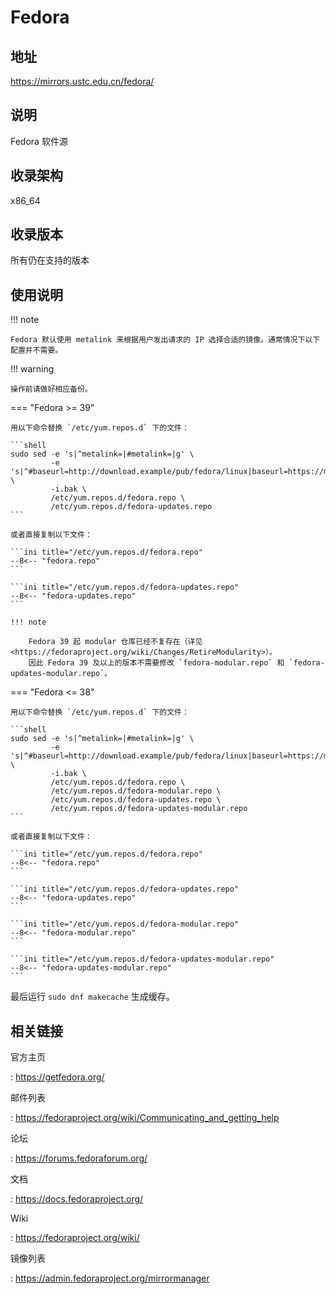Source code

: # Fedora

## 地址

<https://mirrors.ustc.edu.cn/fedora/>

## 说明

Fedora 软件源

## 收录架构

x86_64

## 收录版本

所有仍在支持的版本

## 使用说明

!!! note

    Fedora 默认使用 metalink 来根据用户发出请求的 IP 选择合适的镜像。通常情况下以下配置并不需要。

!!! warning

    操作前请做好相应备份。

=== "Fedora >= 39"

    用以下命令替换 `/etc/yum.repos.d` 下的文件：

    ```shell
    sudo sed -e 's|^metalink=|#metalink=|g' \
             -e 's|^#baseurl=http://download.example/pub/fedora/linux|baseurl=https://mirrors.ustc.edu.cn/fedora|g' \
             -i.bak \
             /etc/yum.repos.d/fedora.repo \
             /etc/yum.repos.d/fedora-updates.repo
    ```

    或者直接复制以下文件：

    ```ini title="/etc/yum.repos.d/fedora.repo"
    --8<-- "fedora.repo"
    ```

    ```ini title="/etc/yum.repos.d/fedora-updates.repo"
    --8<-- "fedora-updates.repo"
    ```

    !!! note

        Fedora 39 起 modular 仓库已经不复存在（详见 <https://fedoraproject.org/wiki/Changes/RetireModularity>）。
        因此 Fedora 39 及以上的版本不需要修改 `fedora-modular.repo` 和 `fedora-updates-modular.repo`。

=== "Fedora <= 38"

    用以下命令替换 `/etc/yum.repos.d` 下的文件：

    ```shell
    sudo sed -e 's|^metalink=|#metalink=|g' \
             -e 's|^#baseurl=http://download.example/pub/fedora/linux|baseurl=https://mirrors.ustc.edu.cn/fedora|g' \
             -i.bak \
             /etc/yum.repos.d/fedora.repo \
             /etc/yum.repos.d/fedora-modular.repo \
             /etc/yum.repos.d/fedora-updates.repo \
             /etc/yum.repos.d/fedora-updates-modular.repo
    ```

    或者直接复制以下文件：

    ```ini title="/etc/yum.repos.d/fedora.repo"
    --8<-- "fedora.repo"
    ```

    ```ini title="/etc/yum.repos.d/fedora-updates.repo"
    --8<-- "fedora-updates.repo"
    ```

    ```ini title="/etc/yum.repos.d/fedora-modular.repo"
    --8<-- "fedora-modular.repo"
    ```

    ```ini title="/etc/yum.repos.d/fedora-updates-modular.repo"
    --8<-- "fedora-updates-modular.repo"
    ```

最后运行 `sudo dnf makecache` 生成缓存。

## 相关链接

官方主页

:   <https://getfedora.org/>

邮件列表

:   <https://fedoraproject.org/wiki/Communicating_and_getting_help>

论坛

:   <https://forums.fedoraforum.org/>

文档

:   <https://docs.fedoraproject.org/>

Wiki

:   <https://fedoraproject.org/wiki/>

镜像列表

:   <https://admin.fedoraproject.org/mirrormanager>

************

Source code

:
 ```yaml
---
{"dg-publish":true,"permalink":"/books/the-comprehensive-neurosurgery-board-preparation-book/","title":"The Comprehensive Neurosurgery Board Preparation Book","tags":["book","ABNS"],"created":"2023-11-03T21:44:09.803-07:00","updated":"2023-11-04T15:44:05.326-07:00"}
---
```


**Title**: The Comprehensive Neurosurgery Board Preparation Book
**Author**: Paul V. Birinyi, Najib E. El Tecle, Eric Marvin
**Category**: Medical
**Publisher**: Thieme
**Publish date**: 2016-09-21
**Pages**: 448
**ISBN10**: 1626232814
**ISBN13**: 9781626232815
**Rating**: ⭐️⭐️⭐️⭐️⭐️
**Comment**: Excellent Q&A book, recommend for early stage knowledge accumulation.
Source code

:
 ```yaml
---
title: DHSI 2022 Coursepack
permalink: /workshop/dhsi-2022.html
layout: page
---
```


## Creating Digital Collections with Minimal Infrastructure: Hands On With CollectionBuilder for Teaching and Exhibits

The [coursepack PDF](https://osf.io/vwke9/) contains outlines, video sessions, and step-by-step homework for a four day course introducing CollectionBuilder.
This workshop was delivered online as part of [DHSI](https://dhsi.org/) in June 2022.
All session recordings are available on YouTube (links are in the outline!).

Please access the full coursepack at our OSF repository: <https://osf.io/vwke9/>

************

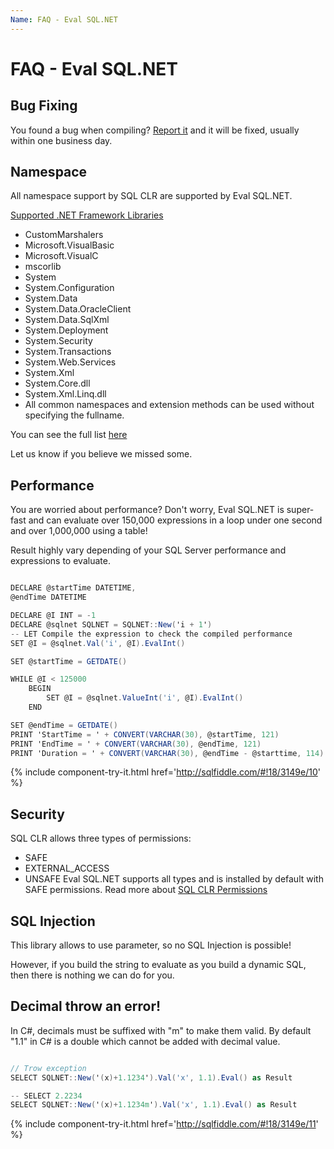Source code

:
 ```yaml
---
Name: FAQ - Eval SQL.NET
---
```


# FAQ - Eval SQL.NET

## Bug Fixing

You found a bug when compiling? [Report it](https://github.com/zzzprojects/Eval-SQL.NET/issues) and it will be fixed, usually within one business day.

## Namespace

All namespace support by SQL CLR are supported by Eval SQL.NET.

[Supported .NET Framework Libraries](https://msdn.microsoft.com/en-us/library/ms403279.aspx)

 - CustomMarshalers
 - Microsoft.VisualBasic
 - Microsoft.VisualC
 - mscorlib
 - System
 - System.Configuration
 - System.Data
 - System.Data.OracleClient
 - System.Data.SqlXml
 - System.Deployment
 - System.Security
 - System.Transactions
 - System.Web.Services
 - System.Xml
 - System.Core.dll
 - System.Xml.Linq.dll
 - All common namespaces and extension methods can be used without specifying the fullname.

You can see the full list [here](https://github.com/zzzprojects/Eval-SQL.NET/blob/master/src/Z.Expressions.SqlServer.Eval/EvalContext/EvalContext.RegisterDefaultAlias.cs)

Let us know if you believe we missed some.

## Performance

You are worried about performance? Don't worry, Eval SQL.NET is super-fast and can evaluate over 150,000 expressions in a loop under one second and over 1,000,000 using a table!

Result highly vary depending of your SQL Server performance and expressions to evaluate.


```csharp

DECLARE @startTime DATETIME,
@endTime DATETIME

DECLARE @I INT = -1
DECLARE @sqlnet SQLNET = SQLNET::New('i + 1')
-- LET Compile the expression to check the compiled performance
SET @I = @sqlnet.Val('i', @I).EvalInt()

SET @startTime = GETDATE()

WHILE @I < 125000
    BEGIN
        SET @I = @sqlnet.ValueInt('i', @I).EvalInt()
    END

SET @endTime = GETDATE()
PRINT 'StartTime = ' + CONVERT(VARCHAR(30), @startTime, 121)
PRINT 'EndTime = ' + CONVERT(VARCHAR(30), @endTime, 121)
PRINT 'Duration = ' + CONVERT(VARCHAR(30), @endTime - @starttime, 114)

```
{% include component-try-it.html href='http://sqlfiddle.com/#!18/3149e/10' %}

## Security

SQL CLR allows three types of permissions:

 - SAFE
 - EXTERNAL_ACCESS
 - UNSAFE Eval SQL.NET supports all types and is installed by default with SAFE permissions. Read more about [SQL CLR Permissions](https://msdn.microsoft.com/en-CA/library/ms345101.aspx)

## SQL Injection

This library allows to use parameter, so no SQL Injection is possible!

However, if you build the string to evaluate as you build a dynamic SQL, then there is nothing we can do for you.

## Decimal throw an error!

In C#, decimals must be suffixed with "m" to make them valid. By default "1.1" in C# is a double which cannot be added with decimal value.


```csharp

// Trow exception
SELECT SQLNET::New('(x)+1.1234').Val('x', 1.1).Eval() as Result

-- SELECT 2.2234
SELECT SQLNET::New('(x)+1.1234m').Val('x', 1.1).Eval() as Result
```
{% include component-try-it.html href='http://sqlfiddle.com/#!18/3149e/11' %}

************

- _Task details_:
Report each line in the preceding entries that holds the string "workshop".

- _Written response_:
permalink: /workshop/dhsi-2022.html
This workshop was delivered online as part of [DHSI](https://dhsi.org/) in June 2022.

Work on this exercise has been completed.